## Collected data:
------------------------------------------------------------

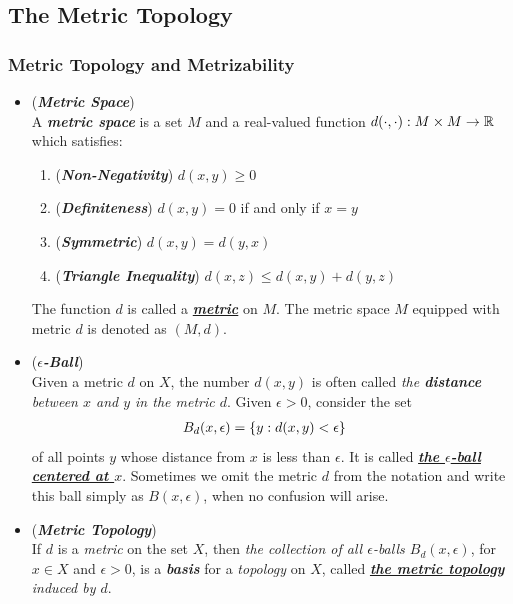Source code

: \documentclass[11pt]{article}
\begin{document}
\subsection{The Metric Topology}
\subsubsection{Metric Topology and Metrizability}
\begin{itemize}
\item \begin{definition} (\emph{\textbf{Metric Space}})\\
A \emph{\textbf{metric space}} is a set $M$ and a real-valued function $d(\cdot , \cdot): M \times M \rightarrow {\mathbb R}$  which satisfies:
\begin{enumerate}
\item (\emph{\textbf{Non-Negativity}}) $d(x, y) \ge 0$
\item (\emph{\textbf{Definiteness}}) $d(x, y) = 0$ if and only if $x = y$
\item (\emph{\textbf{Symmetric}}) $d(x, y) = d(y, x)$
\item (\emph{\textbf{Triangle Inequality}}) $d(x, z) \le d(x, y) + d(y, z)$
\end{enumerate} The function $d$ is called a \underline{\emph{\textbf{metric}}} on $M$. The metric space $M$ equipped with metric $d$ is denoted as $(M, d)$.
\end{definition}

\item \begin{definition} (\emph{\textbf{$\epsilon$-Ball}})\\
Given a metric $d$ on $X$, the number $d(x, y)$ is often called \emph{the \textbf{distance} between $x$ and $y$ in the metric $d$}. Given $\epsilon > 0$, consider the set
\begin{align*}
B_{d}(x, \epsilon) &= \left\{y: d(x,y) < \epsilon\right\}
\end{align*}
of all points $y$ whose distance from $x$ is less than $\epsilon$. It is called \underline{\emph{\textbf{the $\epsilon$-ball centered at $x$}}}. Sometimes we omit the metric $d$ from the notation and write this ball simply as $B(x, \epsilon)$, when no confusion will arise.
\end{definition}

\item \begin{definition} (\emph{\textbf{Metric Topology}})\\
If $d$ is a \emph{metric} on the set $X$, then \emph{the collection of all $\epsilon$-balls $B_{d}(x, \epsilon)$}, for $x \in X$ and $\epsilon > 0$, is a \emph{\textbf{basis}} for a \emph{topology} on $X$, called \emph{\underline{\textbf{the metric topology}} induced by $d$}.
\end{definition}


\end{itemize}
\end{document}
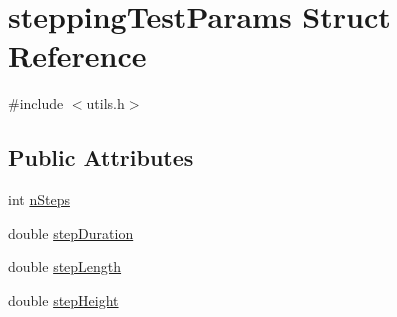 \hypertarget{structsteppingTestParams}{\section{stepping\-Test\-Params \-Struct \-Reference}
\label{structsteppingTestParams}
}


{\ttfamily \#include $<$utils.\-h$>$}

\subsection*{\-Public \-Attributes}
\begin{DoxyCompactItemize}
\item 
int \hyperlink{structsteppingTestParams_aa3a8b8b10e589919331ac9123d9276dc}{n\-Steps}
\item 
double \hyperlink{structsteppingTestParams_ab713c909b480eb82d614340836639fa4}{step\-Duration}
\item 
double \hyperlink{structsteppingTestParams_aa20658768b31d91b09d9225d0fbf0df2}{step\-Length}
\item 
double \hyperlink{structsteppingTestParams_aa40d952e16a8c4ea0c48983fbc3b95b2}{step\-Height}
\end{DoxyCompactItemize}


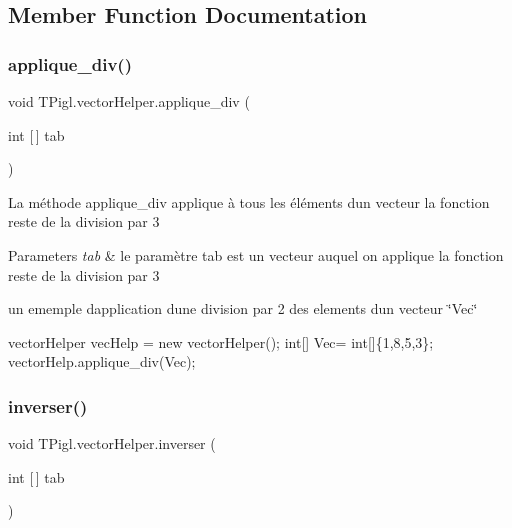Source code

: \subsection{Member Function Documentation}
\mbox{\label{class_t_pigl_1_1vector_helper_af3e69c4ec5721ea9236aad4ddb2995cb}} 
\subsubsection{\texorpdfstring{applique\+\_\+div()}{applique\_div()}}
{\footnotesize\ttfamily void T\+Pigl.\+vector\+Helper.\+applique\+\_\+div (\begin{DoxyParamCaption}\item[{int \mbox{[}$\,$\mbox{]}}]{tab }\end{DoxyParamCaption})}



La méthode applique\+\_\+div applique à tous les éléments d\textquotesingle{}un vecteur la fonction reste de la division par 3 


\begin{DoxyParams}{Parameters}
{\em tab} & le paramètre tab est un vecteur auquel on applique la fonction reste de la division par 3\\
\hline
\end{DoxyParams}


un ememple d\textquotesingle{}application d\textquotesingle{}une division par 2 des elements d\textquotesingle{}un vecteur \char`\"{}\+Vec\char`\"{} 
\begin{DoxyCode}
vectorHelper vecHelp = \textcolor{keyword}{new} vectorHelper();
  \textcolor{keywordtype}{int}[] Vec= \textcolor{keywordtype}{int}[]\{1,8,5,3\}; 
  vectorHelp.applique\_div(Vec);
\end{DoxyCode}
 \mbox{\label{class_t_pigl_1_1vector_helper_a90f5b534a7762117ce843ce79be2fced}} 
\subsubsection{\texorpdfstring{inverser()}{inverser()}}
{\footnotesize\ttfamily void T\+Pigl.\+vector\+Helper.\+inverser (\begin{DoxyParamCaption}\item[{int \mbox{[}$\,$\mbox{]}}]{tab }\end{DoxyParamCaption})}



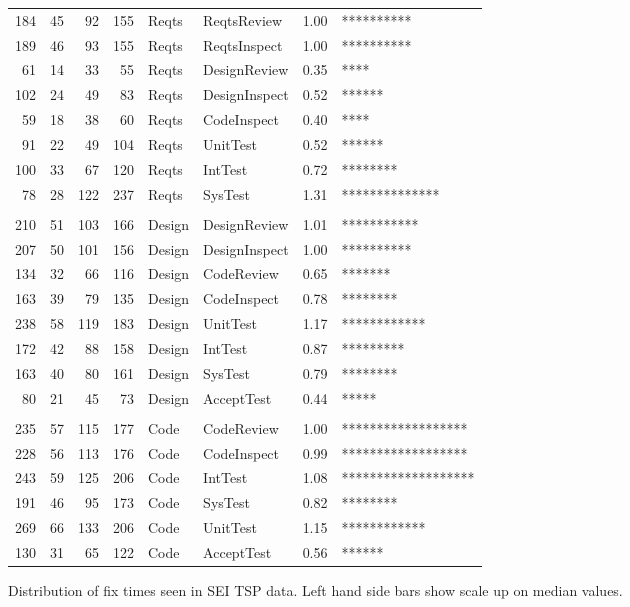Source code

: \documentclass{sig-alternate}
\begin{document}
\begin{figure}[!t]
\begin{center}
\begin{tabular}{r|rrr|ll|rl}
\\
184&   45&   92&  155&Reqts&ReqtsReview &1.00 & **********  \\
189&   46&   93&  155&Reqts&ReqtsInspect &1.00 & **********  \\
 61&   14&   33&   55&Reqts&DesignReview &0.35 & ****  \\
102&   24&   49&   83&Reqts&DesignInspect &0.52 & ******  \\
 59&   18&   38&   60&Reqts&CodeInspect &0.40 & ****  \\
 91&   22&   49&  104&Reqts&UnitTest &0.52 & ******  \\
100&   33&   67&  120&Reqts&IntTest &0.72 & ********  \\
 78&   28&  122&  237&Reqts&SysTest &1.31 & **************  \\
\\
210&   51&  103&  166&Design&DesignReview &1.01 & ***********  \\
207&   50&  101&  156&Design&DesignInspect &1.00 & **********  \\
134&   32&   66&  116&Design&CodeReview &0.65 & *******  \\
163&   39&   79&  135&Design&CodeInspect &0.78 & ********  \\
238&   58&  119&  183&Design&UnitTest &1.17 & ************  \\
172&   42&   88&  158&Design&IntTest &0.87 & *********  \\
163&   40&   80&  161&Design&SysTest &0.79 & ********  \\
 80&   21&   45&   73&Design&AcceptTest &0.44 & *****  \\
 
\\
235&   57&  115&  177&Code&CodeReview &1.00 &  ******************  \\
228&   56&  113&  176&Code&CodeInspect &0.99 & ******************  \\
243&   59&  125&  206&Code&IntTest &1.08 &     *******************  \\
191&   46&   95&  173&Code&SysTest &0.82 & ******** \\
269&   66&  133&  206&Code&UnitTest &1.15 & ************  \\
130&   31&   65&  122&Code&AcceptTest &0.56 & ******  \\
 \end{tabular}
\end{center}
\caption{Distribution of fix times seen in SEI TSP data. Left hand side bars
show scale up on median values.}
\label{fig:raw}
\end{figure}
\end{document}
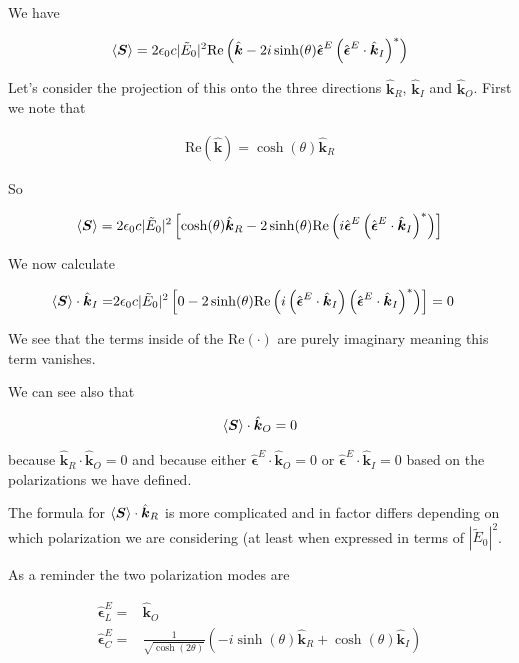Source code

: \documentclass[12pt]{article}
\newcommand{\ep}{\epsilon}
\renewcommand{\vec}[1]{\boldsymbol{#1}}
\newcommand{\unitvec}[1]{\hat{\boldsymbol{#1}}}
\begin{document}
We have

\begin{align}
\Braket{\vec{S}} = 2\ep_0 c|\tilde{E}_0|^2\text{Re}\left(\unitvec{k} -2i \sinh(\theta) \unitvec{\ep}^E\left(\unitvec{\ep}^E\cdot\unitvec{k}_I\right)^*\right)
\end{align}

Let's consider the projection of this onto the three directions $\unitvec{k}_R$, $\unitvec{k}_I$ and $\unitvec{k}_O$. 
First we note that

\begin{align}
\text{Re}\left(\unitvec{k}\right) = \cosh(\theta)\unitvec{k}_R
\end{align}

So

\begin{align}
\Braket{\vec{S}} = 2\ep_0 c|\tilde{E}_0|^2\left[\cosh(\theta)\unitvec{k}_R - 2 \sinh(\theta)\text{Re}\left(i\unitvec{\ep}^E\left(\unitvec{\ep}^E\cdot\unitvec{k}_I\right)^*\right)\right]
\end{align}

We now calculate

\begin{align}
\Braket{\vec{S}}\cdot \unitvec{k}_I =& 2\ep_0c|\tilde{E}_0|^2 \left[0 - 2\sinh(\theta)\text{Re}\left(i\left(\unitvec{\ep}^E\cdot\unitvec{k}_I\right)\left(\unitvec{\ep}^E\cdot\unitvec{k}_I\right)^*\right)\right] =0 
\end{align}

We see that the terms inside of the $\text{Re}(\cdot)$ are purely imaginary meaning this term vanishes.

We can see also that

\begin{align}
\Braket{\vec{S}}\cdot\unitvec{k}_O = 0
\end{align}

because $\unitvec{k}_R\cdot\unitvec{k}_O=0$ and because either $\unitvec{\ep}^E\cdot\unitvec{k}_O = 0$ or $\unitvec{\ep}^E\cdot\unitvec{k}_I=0$ based on the polarizations we have defined.

The formula for $\Braket{\vec{S}}\cdot\unitvec{k}_R$ is more complicated and in factor differs depending on which polarization we are considering (at least when expressed in terms of $|\tilde{E}_0|^2$.

As a reminder the two polarization modes are

\begin{align}
\unitvec{\ep}^E_L =& \unitvec{k}_O\\
\unitvec{\ep}^E_C =& \frac{1}{\sqrt{\cosh(2\theta)}}\left(-i\sinh(\theta)\unitvec{k}_R + \cosh(\theta)\unitvec{k}_I\right)
\end{align}
\end{document}
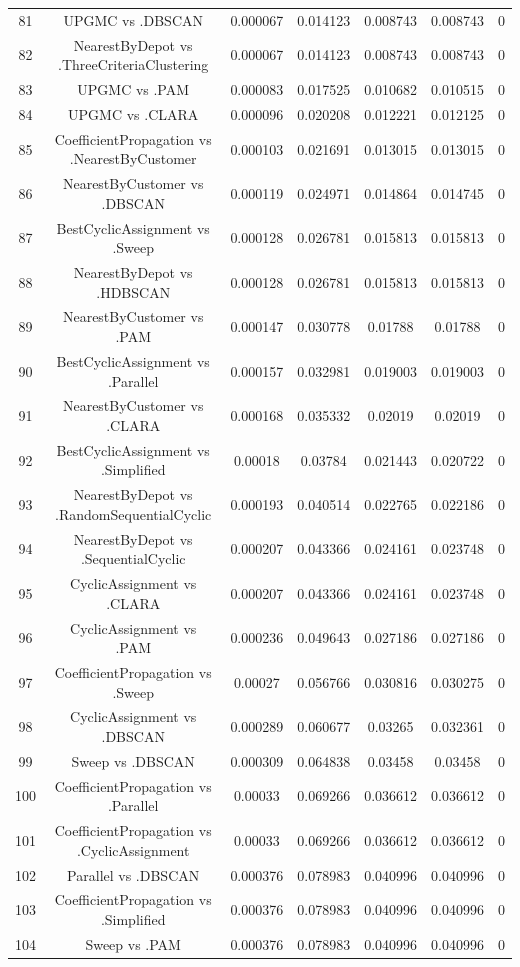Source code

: \documentclass[a4paper,10pt]{article}
\begin{document}
\begin{landscape}
\begin{table}[!htp]
\begin{tabular}{ccccccc}
81&UPGMC vs .DBSCAN&0.000067&0.014123&0.008743&0.008743&0\\
82&NearestByDepot vs .ThreeCriteriaClustering&0.000067&0.014123&0.008743&0.008743&0\\
83&UPGMC vs .PAM&0.000083&0.017525&0.010682&0.010515&0\\
84&UPGMC vs .CLARA&0.000096&0.020208&0.012221&0.012125&0\\
85&CoefficientPropagation vs .NearestByCustomer&0.000103&0.021691&0.013015&0.013015&0\\
86&NearestByCustomer vs .DBSCAN&0.000119&0.024971&0.014864&0.014745&0\\
87&BestCyclicAssignment vs .Sweep&0.000128&0.026781&0.015813&0.015813&0\\
88&NearestByDepot vs .HDBSCAN&0.000128&0.026781&0.015813&0.015813&0\\
89&NearestByCustomer vs .PAM&0.000147&0.030778&0.01788&0.01788&0\\
90&BestCyclicAssignment vs .Parallel&0.000157&0.032981&0.019003&0.019003&0\\
91&NearestByCustomer vs .CLARA&0.000168&0.035332&0.02019&0.02019&0\\
92&BestCyclicAssignment vs .Simplified&0.00018&0.03784&0.021443&0.020722&0\\
93&NearestByDepot vs .RandomSequentialCyclic&0.000193&0.040514&0.022765&0.022186&0\\
94&NearestByDepot vs .SequentialCyclic&0.000207&0.043366&0.024161&0.023748&0\\
95&CyclicAssignment vs .CLARA&0.000207&0.043366&0.024161&0.023748&0\\
96&CyclicAssignment vs .PAM&0.000236&0.049643&0.027186&0.027186&0\\
97&CoefficientPropagation vs .Sweep&0.00027&0.056766&0.030816&0.030275&0\\
98&CyclicAssignment vs .DBSCAN&0.000289&0.060677&0.03265&0.032361&0\\
99&Sweep vs .DBSCAN&0.000309&0.064838&0.03458&0.03458&0\\
100&CoefficientPropagation vs .Parallel&0.00033&0.069266&0.036612&0.036612&0\\
101&CoefficientPropagation vs .CyclicAssignment&0.00033&0.069266&0.036612&0.036612&0\\
102&Parallel vs .DBSCAN&0.000376&0.078983&0.040996&0.040996&0\\
103&CoefficientPropagation vs .Simplified&0.000376&0.078983&0.040996&0.040996&0\\
104&Sweep vs .PAM&0.000376&0.078983&0.040996&0.040996&0\\

\end{tabular}
\end{table}
\end{landscape}
\end{document}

------------------------------------------------------------

## Problem:
Lines with the word "CLARA" in them are the answer; report each one from the data.

## Answer box:
84&UPGMC vs .CLARA&0.000096&0.020208&0.012221&0.012125&0\\
91&NearestByCustomer vs .CLARA&0.000168&0.035332&0.02019&0.02019&0\\
95&CyclicAssignment vs .CLARA&0.000207&0.043366&0.024161&0.023748&0\\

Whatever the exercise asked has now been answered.